Het voornaamste probleem waarmee de sector internationale verhuizingen heeft te maken is de BTW-regelgeving waarbij moet worden bepaald in welke plaats de belastingheffing op zijn diensten plaatsvindt. Vervoer binnen de Gemeenschap voor rekening van niet-belastingplichtigen is onderworpen aan belasting in de plaats waar het vervoer aanvangt. Dit probleem wordt tevens aan de orde gesteld in tal van reacties van het bedrijfsleven op een internemarktstrategie voor de dienstensector(1).
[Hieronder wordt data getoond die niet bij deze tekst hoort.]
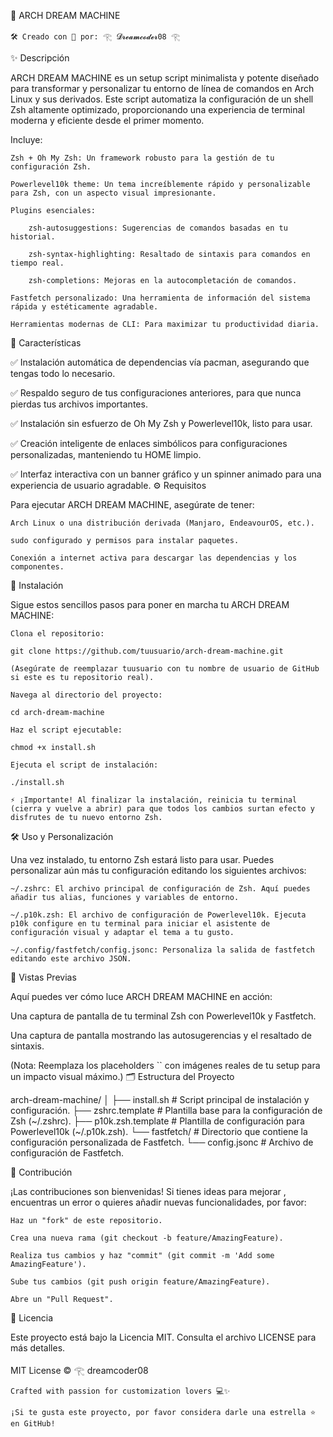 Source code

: 🚀 ARCH DREAM MACHINE

<!-- Insignias (Badges) - ¡Añaden información rápida y profesionalidad! -->

    🛠️ Creado con 💙 por: 𓂀 𝓓𝓻𝓮𝓪𝓶𝓬𝓸𝓭𝓮𝓻08 𓂀


✨ Descripción

ARCH DREAM MACHINE es un setup script minimalista y potente diseñado para transformar y personalizar tu entorno de línea de comandos en Arch Linux y sus derivados. Este script automatiza la configuración de un shell Zsh altamente optimizado, proporcionando una experiencia de terminal moderna y eficiente desde el primer momento.

Incluye:

    Zsh + Oh My Zsh: Un framework robusto para la gestión de tu configuración Zsh.

    Powerlevel10k theme: Un tema increíblemente rápido y personalizable para Zsh, con un aspecto visual impresionante.

    Plugins esenciales:

        zsh-autosuggestions: Sugerencias de comandos basadas en tu historial.

        zsh-syntax-highlighting: Resaltado de sintaxis para comandos en tiempo real.

        zsh-completions: Mejoras en la autocompletación de comandos.

    Fastfetch personalizado: Una herramienta de información del sistema rápida y estéticamente agradable.

    Herramientas modernas de CLI: Para maximizar tu productividad diaria.

🎨 Características

✅ Instalación automática de dependencias vía pacman, asegurando que tengas todo lo necesario.

✅ Respaldo seguro de tus configuraciones anteriores, para que nunca pierdas tus archivos importantes.

✅ Instalación sin esfuerzo de Oh My Zsh y Powerlevel10k, listo para usar.

✅ Creación inteligente de enlaces simbólicos para configuraciones personalizadas, manteniendo tu HOME limpio.

✅ Interfaz interactiva con un banner gráfico y un spinner animado para una experiencia de usuario agradable.
⚙️ Requisitos

Para ejecutar ARCH DREAM MACHINE, asegúrate de tener:

    Arch Linux o una distribución derivada (Manjaro, EndeavourOS, etc.).

    sudo configurado y permisos para instalar paquetes.

    Conexión a internet activa para descargar las dependencias y los componentes.

🚀 Instalación

Sigue estos sencillos pasos para poner en marcha tu ARCH DREAM MACHINE:

    Clona el repositorio:

    git clone https://github.com/tuusuario/arch-dream-machine.git

    (Asegúrate de reemplazar tuusuario con tu nombre de usuario de GitHub si este es tu repositorio real).

    Navega al directorio del proyecto:

    cd arch-dream-machine

    Haz el script ejecutable:

    chmod +x install.sh

    Ejecuta el script de instalación:

    ./install.sh

    ⚡ ¡Importante! Al finalizar la instalación, reinicia tu terminal (cierra y vuelve a abrir) para que todos los cambios surtan efecto y disfrutes de tu nuevo entorno Zsh.

🛠️ Uso y Personalización

Una vez instalado, tu entorno Zsh estará listo para usar. Puedes personalizar aún más tu configuración editando los siguientes archivos:

    ~/.zshrc: El archivo principal de configuración de Zsh. Aquí puedes añadir tus alias, funciones y variables de entorno.

    ~/.p10k.zsh: El archivo de configuración de Powerlevel10k. Ejecuta p10k configure en tu terminal para iniciar el asistente de configuración visual y adaptar el tema a tu gusto.

    ~/.config/fastfetch/config.jsonc: Personaliza la salida de fastfetch editando este archivo JSON.

📸 Vistas Previas

Aquí puedes ver cómo luce ARCH DREAM MACHINE en acción:

Una captura de pantalla de tu terminal Zsh con Powerlevel10k y Fastfetch.

Una captura de pantalla mostrando las autosugerencias y el resaltado de sintaxis.

(Nota: Reemplaza los placeholders `` con imágenes reales de tu setup para un impacto visual máximo.)
🗂️ Estructura del Proyecto

arch-dream-machine/
│
├── install.sh           # Script principal de instalación y configuración.
├── zshrc.template       # Plantilla base para la configuración de Zsh (~/.zshrc).
├── p10k.zsh.template    # Plantilla de configuración para Powerlevel10k (~/.p10k.zsh).
└── fastfetch/           # Directorio que contiene la configuración personalizada de Fastfetch.
    └── config.jsonc     # Archivo de configuración de Fastfetch.

🤝 Contribución

¡Las contribuciones son bienvenidas! Si tienes ideas para mejorar , encuentras un error o quieres añadir nuevas funcionalidades, por favor:

    Haz un "fork" de este repositorio.

    Crea una nueva rama (git checkout -b feature/AmazingFeature).

    Realiza tus cambios y haz "commit" (git commit -m 'Add some AmazingFeature').

    Sube tus cambios (git push origin feature/AmazingFeature).

    Abre un "Pull Request".


🧿 Licencia

Este proyecto está bajo la Licencia MIT. Consulta el archivo LICENSE para más detalles.

MIT License © 𓂀 dreamcoder08

    Crafted with passion for customization lovers 💻✨

    ¡Si te gusta este proyecto, por favor considera darle una estrella ⭐ en GitHub!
De Commissie is zich ervan bewust dat de interne markt beter zou kunnen functioneren met een BTW-stelsel dat is gebaseerd op het land van oorsprong. Gelet op het gebrek aan vooruitgang binnen de Raad ten aanzien van het programma van de Commissie van 1996 waarin zij voorstellen doet voor een geleidelijke overgang naar een BTW-stelsel dat gebaseerd is op het land van oorsprong schijnt een dergelijk stelsel op korte termijn politiek echter niet haalbaar te zijn. De Commissie blijft echter streven naar een dergelijk belastingstelsel op lange termijn voor de Gemeenschap.

In haar nieuwe strategie om de werking van het BTW-stelsel op korte termijn te verbeteren(2), dat door de lidstaten positief werd ontvangen binnen de Raad, stelde de Commissie vast dat ondermeer aandacht moet worden besteed aan de noodzaak om de voorschriften met betrekking tot de plaats waar de belastingheffing op diensten plaatsvindt te wijzigen. De Commissie wil proberen zo spoedig mogelijk, ten vroegste in 2003, met een voorstel te komen over de plaats waar de belastingheffing op diensten plaatsvindt waarbij zij rekening zal houden met de punten die door de sector internationale verhuizingen naar voren zijn gebracht.

(1) COM(2000) 888 def.

(2) COM(2000) 348 def.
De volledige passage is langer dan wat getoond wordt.